THE PROBLEM:
Across the records that follow, count each line holding "generated", and write only the total.

Pictures paired with source code
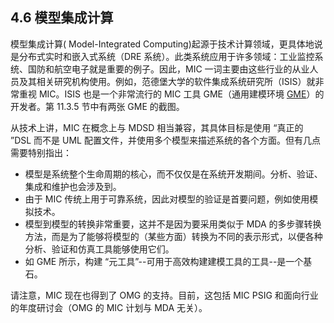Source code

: ## 4.6 模型集成计算
模型集成计算(
Model-Integrated Computing)起源于技术计算领域，更具体地说是分布式实时和嵌入式系统（DRE 系统）。此类系统应用于许多领域：工业监控系统、国防和航空电子就是重要的例子。因此，MIC 一词主要由这些行业的从业人员及其相关研究机构使用。例如，范德堡大学的软件集成系统研究所（ISIS）就非常重视 MIC。ISIS 也是一个非常流行的 MIC 工具 GME（通用建模环境 [GME](../ref.md#gme)）的开发者。第 11.3.5 节中有两张 GME 的截图。

从技术上讲，MIC 在概念上与 MDSD 相当兼容，其具体目标是使用 “真正的 ”DSL 而不是 UML 配置文件，并使用多个模型来描述系统的各个方面。但有几点需要特别指出：

- 模型是系统整个生命周期的核心，而不仅仅是在系统开发期间。分析、验证、集成和维护也会涉及到。
- 由于 MIC 传统上用于可靠系统，因此对模型的验证是首要问题，例如使用模拟技术。
- 模型到模型的转换非常重要，这并不是因为要采用类似于 MDA 的多步骤转换方法，而是为了能够将模型的（某些方面）转换为不同的表示形式，以便各种分析、验证和仿真工具能够使用它们。
- 如 GME 所示，构建 “元工具”--可用于高效构建建模工具的工具--是一个基石。

请注意，MIC 现在也得到了 OMG 的支持。目前，这包括 MIC PSIG 和面向行业的年度研讨会（OMG 的 MIC 计划与 MDA 无关）。
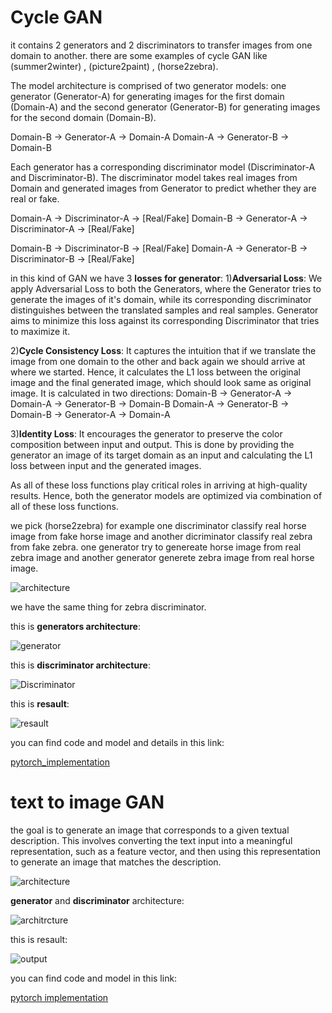 # Cycle GAN
it contains 2 generators and 2 discriminators to transfer images from one domain to another.
there are some examples of cycle GAN like (summer2winter) , (picture2paint) , (horse2zebra).

The model architecture is comprised of two generator models: one generator (Generator-A) for generating images for the first domain (Domain-A) and the second generator (Generator-B) for generating images for the second domain (Domain-B).

  Domain-B -> Generator-A -> Domain-A
  Domain-A -> Generator-B -> Domain-B

Each generator has a corresponding discriminator model (Discriminator-A and Discriminator-B). The discriminator model takes real images from Domain and generated images from Generator to predict whether they are real or fake.

  Domain-A -> Discriminator-A -> [Real/Fake]
  Domain-B -> Generator-A -> Discriminator-A -> [Real/Fake]

  Domain-B -> Discriminator-B -> [Real/Fake]
  Domain-A -> Generator-B -> Discriminator-B -> [Real/Fake]

in this kind of GAN we have 3 **losses for generator**:
1)**Adversarial Loss**: We apply Adversarial Loss to both the Generators, where the Generator tries to generate the images of it's domain, while its corresponding discriminator distinguishes between the translated samples and real samples. Generator aims to minimize this loss against its corresponding Discriminator that tries to maximize it.

2)**Cycle Consistency Loss**: It captures the intuition that if we translate the image from one domain to the other and back again we should arrive at where we started. Hence, it calculates the L1 loss between the original image and the final generated image, which should look same as original image. It is calculated in two directions:
Domain-B -> Generator-A -> Domain-A -> Generator-B -> Domain-B
Domain-A -> Generator-B -> Domain-B -> Generator-A -> Domain-A

3)**Identity Loss**: It encourages the generator to preserve the color composition between input and output. This is done by providing the generator an image of its target domain as an input and calculating the L1 loss between input and the generated images.

As all of these loss functions play critical roles in arriving at high-quality results. Hence, both the generator models are optimized via combination of all of these loss functions.

we pick (horse2zebra) for example 
one discriminator classify real horse image from fake horse image and another dicriminator classify real zebra from fake zebra.
one generator try to genereate horse image from real zebra image and another generator generete zebra image from real horse image.

![architecture](https://github.com/A30Z/GAN/assets/121484376/50eb6cd4-45f5-4851-8c55-912b4d582454)

we have the same thing for zebra discriminator.

this is **generators architecture**:

![generator](https://github.com/A30Z/GAN/assets/121484376/7bc2a501-3c05-4be3-a8ce-62f459252d26)

this is **discriminator architecture**:

![Discriminator](https://github.com/A30Z/GAN/assets/121484376/5d46ef4f-8b84-4710-a891-4ea7cd9ea835)

this is **resault**:

![resault](https://github.com/A30Z/GAN/assets/121484376/1a892de6-46a5-4a94-afa7-40d550c63b9c)

you can find code and model and details in this link:

[pytorch_implementation](https://www.kaggle.com/code/balraj98/cyclegan-translating-horses-zebras-pytorch)



# text to image GAN
the goal is to generate an image that corresponds to a given textual description. This involves converting the text input into a meaningful representation, such as a feature vector, and then using this representation to generate an image that matches the description.

![architecture](https://github.com/A30Z/GAN/assets/121484376/b94a1385-620a-4f68-8270-1e7b93ec7a70)

**generator** and **discriminator** architecture:

![architrcture](https://github.com/A30Z/GAN/assets/121484376/6f86266f-c7bd-4bc7-a6f4-4a8fea21bfe0)

this is resault:

![output](https://github.com/A30Z/GAN/assets/121484376/b7f04a8d-39c2-4b9e-a9a3-7055fa1c9007)

you can find code and model in this link:

[pytorch implementation](https://www.kaggle.com/code/avikbanik/text-to-image-xlnet-pytorch)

SOLVED PROBLEM:
3